Le Quotidien Mutations (Yaoundé)

Cameroun: Mes joies et mes peines : Emmanuel Ndjokè Dibango survole les 70 premières années de Manu Dibango.

Propos recueillis par Thiéry Gervais Gango

22 Décembre 2003


interview

Quelle appréciation faites-vous de l'hommage qui vous a été rendu récemment à Yaoundé et à Douala pour vos 70 ans de vie et 50 ans de carrière ?

Et 30 ans.

Pourquoi 30 ans ?

30 ans de Soul Makossa. C'est très drôle. Je suis en train de reprendre l'avion (l'entretien se déroule au pied de l'avion que Manu doit prendre pour repartir sur Paris, ndlr). Je viens de voir le ministre Ngoubeyou (François-Xavier) des Affaires étrangères. C'est quand même une curieuse coïncidence.
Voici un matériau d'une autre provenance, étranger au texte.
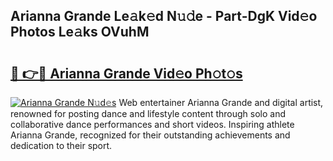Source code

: ## Arianna Grande Le𝚊k𝚎d N𝚞𝚍e - Part-DgK Vid𝚎o Photos Le𝚊ks OVuhM

# <h2><a href="http://fbfhn4.evod.top/?m=Arianna+Grande">🔗 👉🔴 Arianna Grande Vid𝚎o Ph𝚘t𝚘s</a></h2>

[![Arianna Grande N𝚞d𝚎s](https://i.imgur.com/8V9OHl7.gif)](http://fbfhn4.evod.top/?m=Arianna+Grande)
Web entertainer Arianna Grande and digital artist, renowned for posting dance and lifestyle content through solo and collaborative dance performances and short videos. Inspiring athlete Arianna Grande, recognized for their outstanding achievements and dedication to their sport. 
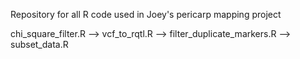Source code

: Repository for all R code used in Joey's pericarp mapping project

chi_square_filter.R --> vcf_to_rqtl.R --> filter_duplicate_markers.R --> subset_data.R
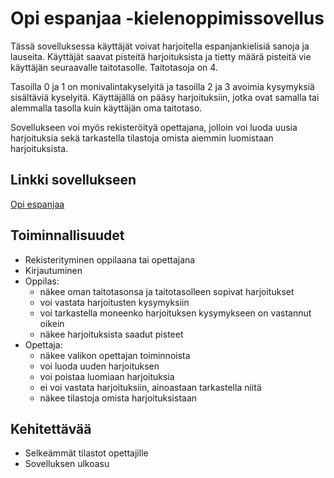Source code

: # Opi espanjaa -kielenoppimissovellus

Tässä sovelluksessa käyttäjät voivat harjoitella espanjankielisiä sanoja ja lauseita. Käyttäjät saavat pisteitä harjoituksista ja tietty määrä pisteitä vie käyttäjän seuraavalle taitotasolle. Taitotasoja on 4.

Tasoilla 0 ja 1 on monivalintakyselyitä ja tasoilla 2 ja 3 avoimia kysymyksiä sisältäviä kyselyitä. Käyttäjällä on pääsy harjoituksiin, jotka ovat samalla tai alemmalla tasolla kuin käyttäjän oma taitotaso.

Sovellukseen voi myös rekisteröityä opettajana, jolloin voi luoda uusia harjoituksia sekä tarkastella tilastoja omista aiemmin luomistaan harjoituksista. 

## Linkki sovellukseen
[Opi espanjaa](https://tsoha-language-learning.herokuapp.com/)

## Toiminnallisuudet
- Rekisterityminen oppilaana tai opettajana
- Kirjautuminen
- Oppilas:
  - näkee oman taitotasonsa ja taitotasolleen sopivat harjoitukset
  - voi vastata harjoitusten kysymyksiin
  - voi tarkastella moneenko harjoituksen kysymykseen on vastannut oikein
  - näkee harjoituksista saadut pisteet
- Opettaja:
  - näkee valikon opettajan toiminnoista
  - voi luoda uuden harjoituksen
  - voi poistaa luomiaan harjoituksia
  - ei voi vastata harjoituksiin, ainoastaan tarkastella niitä
  - näkee tilastoja omista harjoituksistaan

## Kehitettävää
- Selkeämmät tilastot opettajille
- Sovelluksen ulkoasu
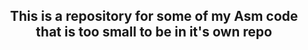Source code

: <h2 align="center">This is a repository for some of my Asm code that is too small to be in it's own repo</h2>
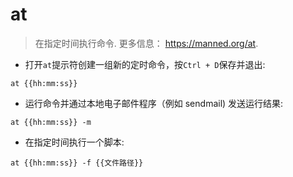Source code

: # at

> 在指定时间执行命令.
> 更多信息： <https://manned.org/at>.

- 打开`at`提示符创建一组新的定时命令，按`Ctrl + D`保存并退出:

`at {{hh:mm:ss}}`

- 运行命令并通过本地电子邮件程序（例如 sendmail) 发送运行结果:

`at {{hh:mm:ss}} -m`

- 在指定时间执行一个脚本:

`at {{hh:mm:ss}} -f {{文件路径}}`
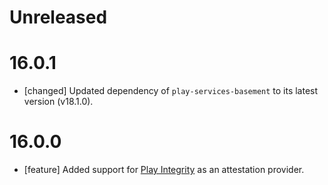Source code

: # Unreleased
# 16.0.1
* [changed] Updated dependency of `play-services-basement` to its latest
  version (v18.1.0).
  
# 16.0.0
* [feature] Added support for
  [Play Integrity](https://developer.android.com/google/play/integrity) as an
  attestation provider.

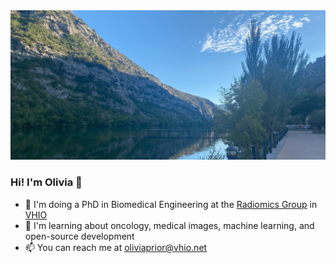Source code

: <img alt="Banner" src="./banner_sopeira2.jpg">

### Hi! I'm Olivia 👋 

- 🔬 I'm doing a PhD in Biomedical Engineering at the [Radiomics Group](https://radiomicsgroup.github.io/) in [VHIO](https://vhio.net/)
- 🌱 I'm learning about oncology, medical images, machine learning, and open-source development
- 📫 You can reach me at oliviaprior@vhio.net

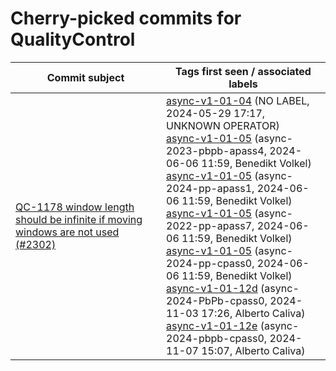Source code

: # Cherry-picked commits for QualityControl

| Commit subject | Tags first seen / associated labels |
| --- | --- |
| [QC-1178 window length should be infinite if moving windows are not used (#2302)](https://github.com/AliceO2Group/QualityControl/commit/0d9ceeebde230024c567e14bf5024a02a03f9b9b) | [async-v1-01-04](https://github.com/AliceO2Group/QualityControl/tree/async-v1-01-04) (NO LABEL, 2024-05-29 17:17, UNKNOWN OPERATOR)<br>[async-v1-01-05](https://github.com/AliceO2Group/QualityControl/tree/async-v1-01-05) (async-2023-pbpb-apass4, 2024-06-06 11:59, Benedikt Volkel)<br>[async-v1-01-05](https://github.com/AliceO2Group/QualityControl/tree/async-v1-01-05) (async-2024-pp-apass1, 2024-06-06 11:59, Benedikt Volkel)<br>[async-v1-01-05](https://github.com/AliceO2Group/QualityControl/tree/async-v1-01-05) (async-2022-pp-apass7, 2024-06-06 11:59, Benedikt Volkel)<br>[async-v1-01-05](https://github.com/AliceO2Group/QualityControl/tree/async-v1-01-05) (async-2024-pp-cpass0, 2024-06-06 11:59, Benedikt Volkel)<br>[async-v1-01-12d](https://github.com/AliceO2Group/QualityControl/tree/async-v1-01-12d) (async-2024-PbPb-cpass0, 2024-11-03 17:26, Alberto Caliva)<br>[async-v1-01-12e](https://github.com/AliceO2Group/QualityControl/tree/async-v1-01-12e) (async-2024-pbpb-cpass0, 2024-11-07 15:07, Alberto Caliva) |
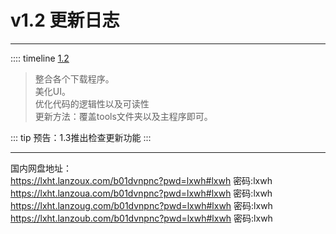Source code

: # v1.2 更新日志  

___
:::: timeline [1.2](https://github.com/MCSLTeam/MCSL/releases/tag/1.2)  

> 整合各个下载程序。  
> 美化UI。  
> 优化代码的逻辑性以及可读性  
更新方法：覆盖tools文件夹以及主程序即可。

::: tip
预告：1.3推出检查更新功能
:::

___
国内网盘地址：  
<https://lxht.lanzoux.com/b01dvnpnc?pwd=lxwh#lxwh> 密码:lxwh
<https://lxht.lanzoua.com/b01dvnpnc?pwd=lxwh#lxwh> 密码:lxwh
<https://lxht.lanzoug.com/b01dvnpnc?pwd=lxwh#lxwh> 密码:lxwh
<https://lxht.lanzoub.com/b01dvnpnc?pwd=lxwh#lxwh> 密码:lxwh
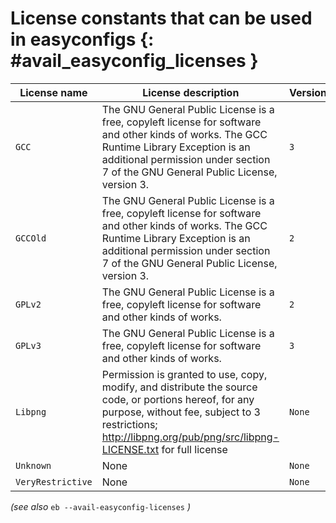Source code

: # License constants that can be used in easyconfigs {: #avail_easyconfig_licenses }

License name       |License description                                                                                                                                                                                                          |Version
-------------------|-----------------------------------------------------------------------------------------------------------------------------------------------------------------------------------------------------------------------------|--------
``GCC``            |The GNU General Public License is a free, copyleft license for software and other kinds of works. The GCC Runtime Library Exception is an additional permission under section 7 of the GNU General Public License, version 3.|``3``
``GCCOld``         |The GNU General Public License is a free, copyleft license for software and other kinds of works. The GCC Runtime Library Exception is an additional permission under section 7 of the GNU General Public License, version 3.|``2``
``GPLv2``          |The GNU General Public License is a free, copyleft license for software and other kinds of works.                                                                                                                            |``2``
``GPLv3``          |The GNU General Public License is a free, copyleft license for software and other kinds of works.                                                                                                                            |``3``
``Libpng``         |Permission is granted to use, copy, modify, and distribute the source code, or portions hereof, for any purpose, without fee, subject to 3 restrictions; http://libpng.org/pub/png/src/libpng-LICENSE.txt for full license   |``None``
``Unknown``        |None                                                                                                                                                                                                                         |``None``
``VeryRestrictive``|None                                                                                                                                                                                                                         |``None``

*(see also* ``eb --avail-easyconfig-licenses`` *)*
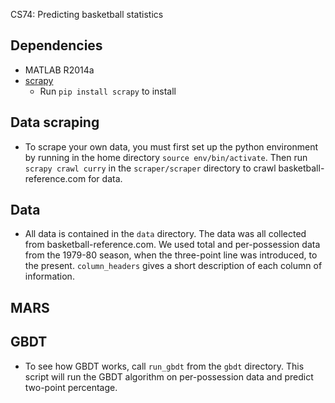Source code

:CS74: Predicting basketball statistics

Dependencies
------------
- MATLAB R2014a
- [scrapy](http://scrapy.org/)
    * Run `pip install scrapy` to install


Data scraping
-------------
- To scrape your own data, you must first set up the python environment by running in the home directory `source env/bin/activate`. Then run `scrapy crawl curry` in the `scraper/scraper` directory to crawl basketball-reference.com for data.

Data
----
- All data is contained in the `data` directory. The data was all collected from basketball-reference.com. We used total and per-possession data from the 1979-80 season, when the three-point line was introduced, to the present. `column_headers` gives a short description of each column of information.

MARS
----

GBDT
----
- To see how GBDT works, call `run_gbdt` from the `gbdt` directory. This script will run the GBDT algorithm on per-possession data and predict two-point percentage.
Parce que s'il n'y avait pas eu Ngoubeyou, il n'y aurait jamais eu de Soul Makossa. Très peu de gens, aucun journal ne sait que c'est grâce à Ngoubeyou et, je crois, Youssoufa (Daouda, ndlr) qui étaient ministres à l'époque, que nous sommes allés faire ce truc-là pour remplir la face " B " de la cassette qui devait être mise sur pied pour l'hymne de la 8e Coupe (d'Afrique des nations en 1972, ndlr). Le ministre nous avait choisi pour composer l'hymne. Ce que nous avions fait. Seulement, nous avions oublié qu'une cassette avait deux faces. Il a fallu composer un truc très rapidement. Soul Makossa est né comme cela, un peu dans l'improvisation. Comme quoi, les meilleures choses sont celles qui ne sont pas souvent attendues.

70 ans plus tard, si c'était à refaire ?

Je n'ai pas le choix en tout cas. Je ne peux pas imaginer ce que cela aurait été si je n'avais pas été là. Maintenant, je ne pense pas qu'on puisse se renier. J'ai eu des hauts et des bas. Je suis content d'être arrivé à l'âge de 70 ans, apparemment en forme

Très en forme puisqu'on vous a vu sauter sur scène, faire du " balle à terre ", tenir le rythme de deux concerts qui s'organisaient en moins de 24 heures dans deux villes distantes quand même de près de 300 km de route

Je me méfie toujours des apparences. Pendant les deux jours que j'ai passés à Yaoundé ou à Douala, j'étais en forme parce que le public et le pays ont fait que je le sois. Tu ne joues que quand l'environnement s'y prête. Quand il y a des mauvaises vibrations, c'est toujours difficile. Je prends un exemple. Tu sais, quand tu passes dans la rue, il y a des gens qui vaquent à leurs occupations, à vélo, en pousse-pousse, en voiture Ils ont vraiment tous des mines renfrognées. Il suffit qu'un mec se retourne et qu'il voie Manu Dibango. Il y a quelque chose qui se passe sur son visage. Tu as l'impression qu'il exprime quelque chose. C'est cela qui m'a le plus marqué. C'est parfois ce bonheur qui peut durer juste trente secondes. Et si je peut être fier de quelque chose aujourd'hui, c'est de cela. C'est réussir à faire sourire des gens pendant trente secondes quand je passe. Ça, c'est une denrée rare par les temps qui courent.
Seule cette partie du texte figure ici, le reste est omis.